1) Remember these are not papers, and some of the abstracts may never become papers, at least in recognizable form

2) Speaking of which, Estimating a date of mixture of ancestral South Asian populations:


Linguistic and genetic studies have demonstrated that almost all groups in South Asia today descend from a mixture of two highly divergent populations: Ancestral North Indians (ANI) related to Central Asians, Middle Easterners and Europeans, and Ancestral South Indians (ASI) not related to any populations outside the Indian subcontinent. ANI and ASI have been estimated to have diverged from a common ancestor as much as 60,000 years ago, but the date of the ANI-ASI mixture is unknown. Here we analyze data from about 60 South Asian groups to estimate that major ANI-ASI mixture occurred 1,200-4,000 years ago. Some mixture may also be older—beyond the time we can query using admixture linkage disequilibrium—since it is universal throughout the subcontinent: present in every group speaking Indo-European or Dravidian languages, in all caste levels, and in primitive tribes. After the ANI-ASI mixture that occurred within the last four thousand years, a cultural shift led to widespread endogamy, decreasing the rate of additional mixture.

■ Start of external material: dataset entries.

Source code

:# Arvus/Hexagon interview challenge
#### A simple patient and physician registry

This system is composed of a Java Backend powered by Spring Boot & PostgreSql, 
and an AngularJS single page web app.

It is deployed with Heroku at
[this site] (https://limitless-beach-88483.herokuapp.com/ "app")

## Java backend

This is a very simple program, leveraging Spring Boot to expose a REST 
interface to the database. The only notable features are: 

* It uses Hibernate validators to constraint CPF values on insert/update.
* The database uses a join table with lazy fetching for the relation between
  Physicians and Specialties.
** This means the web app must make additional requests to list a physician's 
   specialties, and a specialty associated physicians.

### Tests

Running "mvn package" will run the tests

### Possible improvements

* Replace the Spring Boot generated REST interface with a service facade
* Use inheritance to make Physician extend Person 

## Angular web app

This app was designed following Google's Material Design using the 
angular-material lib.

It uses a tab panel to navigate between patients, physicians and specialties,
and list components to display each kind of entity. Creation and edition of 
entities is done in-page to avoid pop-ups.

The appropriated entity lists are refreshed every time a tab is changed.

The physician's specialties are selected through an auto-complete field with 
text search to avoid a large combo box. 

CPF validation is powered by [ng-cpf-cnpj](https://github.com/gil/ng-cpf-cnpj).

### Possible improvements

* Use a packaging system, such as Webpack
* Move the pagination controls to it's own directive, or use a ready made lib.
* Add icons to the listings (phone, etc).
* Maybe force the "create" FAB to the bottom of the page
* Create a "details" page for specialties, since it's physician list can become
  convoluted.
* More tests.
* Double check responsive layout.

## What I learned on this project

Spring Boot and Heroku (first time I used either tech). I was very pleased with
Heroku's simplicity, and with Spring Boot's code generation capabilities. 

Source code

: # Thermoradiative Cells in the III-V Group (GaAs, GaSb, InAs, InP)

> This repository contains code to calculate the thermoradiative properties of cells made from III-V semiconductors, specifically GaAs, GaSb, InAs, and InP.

To comments on this. The ~1,200 estimate for large-scale admixture is just nearly impossible to credit. Historically the only group which are likely candidates for this would be the Jatts of Punjab, who have myths of descents from the last pre-Islamic Central Asian populations which intruded upon the Indian subcontinent. In fact, if 1,200-4,000 represents an interval, the expected value is ~2,600 years ago. Approximately the time of the Buddha. This seems rather too recent to be plausible. But…the authors do note that there may be older admixture events. If the signal they’re picking up is the Indo-Aryan expansion, then that is somewhat plausible, in that it seems that as lage as that period large swaths of the eastern Indo-Gangetic plain and much of Central India were in the process of becoming part of greater Aryavarta.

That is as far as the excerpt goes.